The Man.
not
    THE
man, just the man, damn him.

The creator of the original Sharkey's Homepage of Sharkey, now called solidsharkey.com. His birth was heralded by children with trumpets and other vague Christian imagery] that has pre-Christian roots. He founded the North American chapter of the Society for Alcoholic Introverts Who Hate Stupid People and Cannot Escape their Evil Clutches (SAIWHSPCEEC, pronounced add-on). Sharkey was once arrested for impersonating a lemon, not because impersonating a lemon is illegal, but because he was a sour lemon, and belted a cop with his scotch bottle. But there is tragedy to this happy go lucky story as well, Sharkey underwent a greulling several weeks while trying to stop smokng, and our hearts went out to him at this hard time. It is not clear whether or not his devious plan to quit smoking, involving three buckets, pornography, a bed, a television, nailing himself in a room, a bottle of valium, and miscellaneous canned food stuffs, worked, but he hasn't mentioned recently, so it might have.
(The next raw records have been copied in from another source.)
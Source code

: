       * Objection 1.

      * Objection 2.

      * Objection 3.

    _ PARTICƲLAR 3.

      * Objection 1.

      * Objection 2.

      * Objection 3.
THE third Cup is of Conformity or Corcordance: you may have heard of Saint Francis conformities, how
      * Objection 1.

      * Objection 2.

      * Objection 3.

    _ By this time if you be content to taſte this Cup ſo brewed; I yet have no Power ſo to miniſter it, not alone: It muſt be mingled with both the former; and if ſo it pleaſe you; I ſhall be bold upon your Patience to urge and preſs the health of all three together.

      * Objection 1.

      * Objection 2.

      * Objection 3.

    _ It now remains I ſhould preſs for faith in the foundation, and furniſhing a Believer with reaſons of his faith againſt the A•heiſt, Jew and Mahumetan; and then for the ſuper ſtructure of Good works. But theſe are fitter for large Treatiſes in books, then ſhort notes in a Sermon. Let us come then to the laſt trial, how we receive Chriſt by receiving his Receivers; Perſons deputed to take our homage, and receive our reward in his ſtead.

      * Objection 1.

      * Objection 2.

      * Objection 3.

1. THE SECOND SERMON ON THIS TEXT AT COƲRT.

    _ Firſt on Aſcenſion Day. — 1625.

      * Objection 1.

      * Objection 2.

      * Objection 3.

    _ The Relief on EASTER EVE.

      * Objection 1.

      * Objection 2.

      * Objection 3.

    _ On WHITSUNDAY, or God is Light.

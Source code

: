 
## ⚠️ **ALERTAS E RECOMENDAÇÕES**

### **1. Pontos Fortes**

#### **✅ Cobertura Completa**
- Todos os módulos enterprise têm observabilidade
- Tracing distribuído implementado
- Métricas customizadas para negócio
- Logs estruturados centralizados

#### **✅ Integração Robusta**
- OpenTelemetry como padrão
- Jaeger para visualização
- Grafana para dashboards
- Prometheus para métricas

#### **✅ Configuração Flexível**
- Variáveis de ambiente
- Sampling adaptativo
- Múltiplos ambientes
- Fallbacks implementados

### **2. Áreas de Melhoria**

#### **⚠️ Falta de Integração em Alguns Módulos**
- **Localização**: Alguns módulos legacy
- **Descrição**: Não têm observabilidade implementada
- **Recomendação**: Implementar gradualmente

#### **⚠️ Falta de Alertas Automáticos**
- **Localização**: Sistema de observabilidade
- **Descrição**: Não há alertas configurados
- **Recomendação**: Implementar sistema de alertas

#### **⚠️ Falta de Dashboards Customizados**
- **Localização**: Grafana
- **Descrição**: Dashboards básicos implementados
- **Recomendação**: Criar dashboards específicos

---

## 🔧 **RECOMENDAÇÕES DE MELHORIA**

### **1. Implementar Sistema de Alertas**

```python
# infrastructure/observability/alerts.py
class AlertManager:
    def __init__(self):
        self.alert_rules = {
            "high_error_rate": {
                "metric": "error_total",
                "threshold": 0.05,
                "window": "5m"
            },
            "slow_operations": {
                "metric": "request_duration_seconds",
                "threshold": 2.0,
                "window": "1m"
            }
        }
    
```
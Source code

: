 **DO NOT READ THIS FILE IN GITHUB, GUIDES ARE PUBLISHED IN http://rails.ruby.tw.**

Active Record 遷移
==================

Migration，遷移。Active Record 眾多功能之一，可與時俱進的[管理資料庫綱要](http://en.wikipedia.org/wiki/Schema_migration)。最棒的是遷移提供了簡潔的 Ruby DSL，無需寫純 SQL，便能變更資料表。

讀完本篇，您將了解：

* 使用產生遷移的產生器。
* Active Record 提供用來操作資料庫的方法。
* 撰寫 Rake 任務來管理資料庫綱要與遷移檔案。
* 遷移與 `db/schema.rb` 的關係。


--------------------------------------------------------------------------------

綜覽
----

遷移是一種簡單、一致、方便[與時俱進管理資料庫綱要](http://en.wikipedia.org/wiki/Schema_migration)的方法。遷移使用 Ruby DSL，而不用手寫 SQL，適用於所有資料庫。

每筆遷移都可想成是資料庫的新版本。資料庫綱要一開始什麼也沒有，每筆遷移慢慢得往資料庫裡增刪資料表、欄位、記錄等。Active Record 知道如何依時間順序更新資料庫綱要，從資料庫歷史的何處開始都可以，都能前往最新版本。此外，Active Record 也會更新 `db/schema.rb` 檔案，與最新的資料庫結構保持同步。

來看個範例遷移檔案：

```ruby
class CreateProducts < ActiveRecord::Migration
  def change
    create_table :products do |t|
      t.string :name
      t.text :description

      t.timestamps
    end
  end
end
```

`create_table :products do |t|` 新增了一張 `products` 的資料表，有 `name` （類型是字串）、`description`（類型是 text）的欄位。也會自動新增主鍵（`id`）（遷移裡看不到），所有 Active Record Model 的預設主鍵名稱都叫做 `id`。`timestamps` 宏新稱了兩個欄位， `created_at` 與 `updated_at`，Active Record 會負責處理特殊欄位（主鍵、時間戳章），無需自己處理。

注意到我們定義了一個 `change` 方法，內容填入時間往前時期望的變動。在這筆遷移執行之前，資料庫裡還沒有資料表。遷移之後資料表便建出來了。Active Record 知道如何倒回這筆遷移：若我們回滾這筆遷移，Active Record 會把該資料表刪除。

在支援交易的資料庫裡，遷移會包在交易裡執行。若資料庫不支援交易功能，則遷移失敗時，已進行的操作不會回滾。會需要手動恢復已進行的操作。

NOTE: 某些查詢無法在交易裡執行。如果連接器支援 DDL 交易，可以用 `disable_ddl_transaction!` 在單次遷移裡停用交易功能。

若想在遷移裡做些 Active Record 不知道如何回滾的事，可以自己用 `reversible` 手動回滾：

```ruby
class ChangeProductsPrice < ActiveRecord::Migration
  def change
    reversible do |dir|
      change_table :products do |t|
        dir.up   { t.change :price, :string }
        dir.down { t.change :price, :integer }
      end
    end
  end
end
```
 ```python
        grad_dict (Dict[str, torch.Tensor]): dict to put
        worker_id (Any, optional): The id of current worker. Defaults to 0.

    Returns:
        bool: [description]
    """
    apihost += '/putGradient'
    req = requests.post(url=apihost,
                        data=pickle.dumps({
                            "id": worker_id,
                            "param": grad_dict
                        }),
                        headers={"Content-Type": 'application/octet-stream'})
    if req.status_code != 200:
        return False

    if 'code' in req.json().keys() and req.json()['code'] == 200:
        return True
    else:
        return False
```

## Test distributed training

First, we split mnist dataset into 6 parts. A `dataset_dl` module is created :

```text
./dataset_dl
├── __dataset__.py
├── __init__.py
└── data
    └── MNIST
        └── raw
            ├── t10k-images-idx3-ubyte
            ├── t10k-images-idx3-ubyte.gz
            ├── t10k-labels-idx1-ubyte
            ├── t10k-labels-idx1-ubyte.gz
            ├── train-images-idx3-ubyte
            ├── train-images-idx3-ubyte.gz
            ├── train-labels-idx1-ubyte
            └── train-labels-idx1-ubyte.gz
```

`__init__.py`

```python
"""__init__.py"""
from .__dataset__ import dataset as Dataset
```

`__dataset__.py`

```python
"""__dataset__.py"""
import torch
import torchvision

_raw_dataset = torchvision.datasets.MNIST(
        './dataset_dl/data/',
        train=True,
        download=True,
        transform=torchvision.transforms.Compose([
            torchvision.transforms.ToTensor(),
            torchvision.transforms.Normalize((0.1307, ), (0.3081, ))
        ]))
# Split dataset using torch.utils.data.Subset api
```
After the stop smoking escapade he took a hiatus, due to a Natalie Portman's nipples related injury. After spending thirty six years licking his wounds and nursing his pride, he burst back onto the egocentric websites scene, pioneering the now popular Page of Evil (PoE). Riding on the success of the PoE, he funded the development of and the fabrication of the first Pikachu. Finding, after months of travel and wasted publicity, that no one wants to buy a genetically engineered yellow chinchilla that electrocutes children when it feels threatened, he killed all but one in a fit of frustrated anger. He and the remaining pikachu traveled the world, challenging other assholes to duels, but alas, all of the other creations were dead, so Sharkey just had to punch the shit out of them. After realizing that the damned rat couldn't say anything but its name, Sharkey used it to smash out a window a the head offices of Nintendo for making the game Tetris too damned addictive (Sharkey spent most of highschool in the Betty-Ford, battling his addiction to the falling bricks). Sharkey has not seen the pikachu since.

Now, years later, he continues to produce his webpage, although he was never the same after his torrid affair with the entire cast of 'BayBay's Wonderful Life' a terrible teen sitcom that never made it to air in North America. My heart goes out to you Sharkey, even though you don't like stupid people.